Task input below:

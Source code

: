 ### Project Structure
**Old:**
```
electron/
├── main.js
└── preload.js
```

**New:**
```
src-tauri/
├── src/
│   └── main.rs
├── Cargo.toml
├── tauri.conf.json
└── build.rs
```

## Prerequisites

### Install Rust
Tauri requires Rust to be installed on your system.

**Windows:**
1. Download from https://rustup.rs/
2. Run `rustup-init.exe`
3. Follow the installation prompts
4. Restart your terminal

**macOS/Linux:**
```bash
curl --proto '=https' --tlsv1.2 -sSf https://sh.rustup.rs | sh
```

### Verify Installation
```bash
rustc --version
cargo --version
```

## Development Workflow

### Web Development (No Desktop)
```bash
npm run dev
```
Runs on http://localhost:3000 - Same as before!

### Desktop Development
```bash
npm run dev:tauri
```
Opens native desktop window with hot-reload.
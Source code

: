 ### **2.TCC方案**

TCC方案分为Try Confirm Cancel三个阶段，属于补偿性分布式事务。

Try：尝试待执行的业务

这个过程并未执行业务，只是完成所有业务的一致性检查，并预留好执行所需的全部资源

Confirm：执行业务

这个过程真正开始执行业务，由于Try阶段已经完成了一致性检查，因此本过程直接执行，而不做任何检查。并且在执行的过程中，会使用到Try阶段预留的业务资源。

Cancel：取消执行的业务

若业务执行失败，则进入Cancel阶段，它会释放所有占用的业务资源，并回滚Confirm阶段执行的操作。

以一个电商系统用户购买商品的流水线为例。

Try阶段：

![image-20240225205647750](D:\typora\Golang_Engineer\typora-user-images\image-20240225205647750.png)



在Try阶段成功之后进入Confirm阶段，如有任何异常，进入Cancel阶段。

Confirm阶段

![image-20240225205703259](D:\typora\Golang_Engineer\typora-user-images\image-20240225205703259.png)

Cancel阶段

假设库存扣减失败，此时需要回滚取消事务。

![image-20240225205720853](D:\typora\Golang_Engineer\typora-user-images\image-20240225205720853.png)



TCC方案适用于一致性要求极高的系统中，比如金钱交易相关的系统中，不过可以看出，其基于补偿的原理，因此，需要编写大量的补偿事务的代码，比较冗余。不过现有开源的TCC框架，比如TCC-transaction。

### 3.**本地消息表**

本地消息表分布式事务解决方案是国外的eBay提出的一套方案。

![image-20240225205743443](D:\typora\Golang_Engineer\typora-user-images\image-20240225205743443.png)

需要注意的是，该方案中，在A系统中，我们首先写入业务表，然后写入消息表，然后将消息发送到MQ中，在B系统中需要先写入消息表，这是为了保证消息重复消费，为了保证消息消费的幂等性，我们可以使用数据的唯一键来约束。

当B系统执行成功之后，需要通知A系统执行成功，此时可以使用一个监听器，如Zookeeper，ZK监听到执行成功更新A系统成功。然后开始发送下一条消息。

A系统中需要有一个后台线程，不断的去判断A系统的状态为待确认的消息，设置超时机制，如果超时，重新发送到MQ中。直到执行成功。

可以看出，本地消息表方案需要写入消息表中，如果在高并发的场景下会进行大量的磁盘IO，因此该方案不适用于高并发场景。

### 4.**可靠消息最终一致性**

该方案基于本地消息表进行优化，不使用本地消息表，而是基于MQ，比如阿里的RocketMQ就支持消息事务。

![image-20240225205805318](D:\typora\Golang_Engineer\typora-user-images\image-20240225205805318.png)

End of Task input.

**What you need to do**. Retype the material in full. Each word must match.

**Task output**.
Source code

: ### Project Structure
**Old:**
```
electron/
├── main.js
└── preload.js
```

**New:**
```
src-tauri/
├── src/
│   └── main.rs
├── Cargo.toml
├── tauri.conf.json
└── build.rs
```

## Prerequisites

### Install Rust
Tauri requires Rust to be installed on your system.

**Windows:**
1. Download from https://rustup.rs/
2. Run `rustup-init.exe`
3. Follow the installation prompts
4. Restart your terminal

**macOS/Linux:**
```bash
curl --proto '=https' --tlsv1.2 -sSf https://sh.rustup.rs | sh
```

### Verify Installation
```bash
rustc --version
cargo --version
```

## Development Workflow

### Web Development (No Desktop)
```bash
npm run dev
```
Runs on http://localhost:3000 - Same as before!

### Desktop Development
```bash
npm run dev:tauri
```
Opens native desktop window with hot-reload.
Source code

: ### **2.TCC方案**

TCC方案分为Try Confirm Cancel三个阶段，属于补偿性分布式事务。

Try：尝试待执行的业务

这个过程并未执行业务，只是完成所有业务的一致性检查，并预留好执行所需的全部资源

Confirm：执行业务

这个过程真正开始执行业务，由于Try阶段已经完成了一致性检查，因此本过程直接执行，而不做任何检查。并且在执行的过程中，会使用到Try阶段预留的业务资源。

Cancel：取消执行的业务

若业务执行失败，则进入Cancel阶段，它会释放所有占用的业务资源，并回滚Confirm阶段执行的操作。

以一个电商系统用户购买商品的流水线为例。

Try阶段：

![image-20240225205647750](D:\typora\Golang_Engineer\typora-user-images\image-20240225205647750.png)



在Try阶段成功之后进入Confirm阶段，如有任何异常，进入Cancel阶段。

Confirm阶段

![image-20240225205703259](D:\typora\Golang_Engineer\typora-user-images\image-20240225205703259.png)

Cancel阶段

假设库存扣减失败，此时需要回滚取消事务。

![image-20240225205720853](D:\typora\Golang_Engineer\typora-user-images\image-20240225205720853.png)



TCC方案适用于一致性要求极高的系统中，比如金钱交易相关的系统中，不过可以看出，其基于补偿的原理，因此，需要编写大量的补偿事务的代码，比较冗余。不过现有开源的TCC框架，比如TCC-transaction。

### 3.**本地消息表**

本地消息表分布式事务解决方案是国外的eBay提出的一套方案。

![image-20240225205743443](D:\typora\Golang_Engineer\typora-user-images\image-20240225205743443.png)

需要注意的是，该方案中，在A系统中，我们首先写入业务表，然后写入消息表，然后将消息发送到MQ中，在B系统中需要先写入消息表，这是为了保证消息重复消费，为了保证消息消费的幂等性，我们可以使用数据的唯一键来约束。

当B系统执行成功之后，需要通知A系统执行成功，此时可以使用一个监听器，如Zookeeper，ZK监听到执行成功更新A系统成功。然后开始发送下一条消息。

A系统中需要有一个后台线程，不断的去判断A系统的状态为待确认的消息，设置超时机制，如果超时，重新发送到MQ中。直到执行成功。

可以看出，本地消息表方案需要写入消息表中，如果在高并发的场景下会进行大量的磁盘IO，因此该方案不适用于高并发场景。

### 4.**可靠消息最终一致性**

该方案基于本地消息表进行优化，不使用本地消息表，而是基于MQ，比如阿里的RocketMQ就支持消息事务。

![image-20240225205805318](D:\typora\Golang_Engineer\typora-user-images\image-20240225205805318.png)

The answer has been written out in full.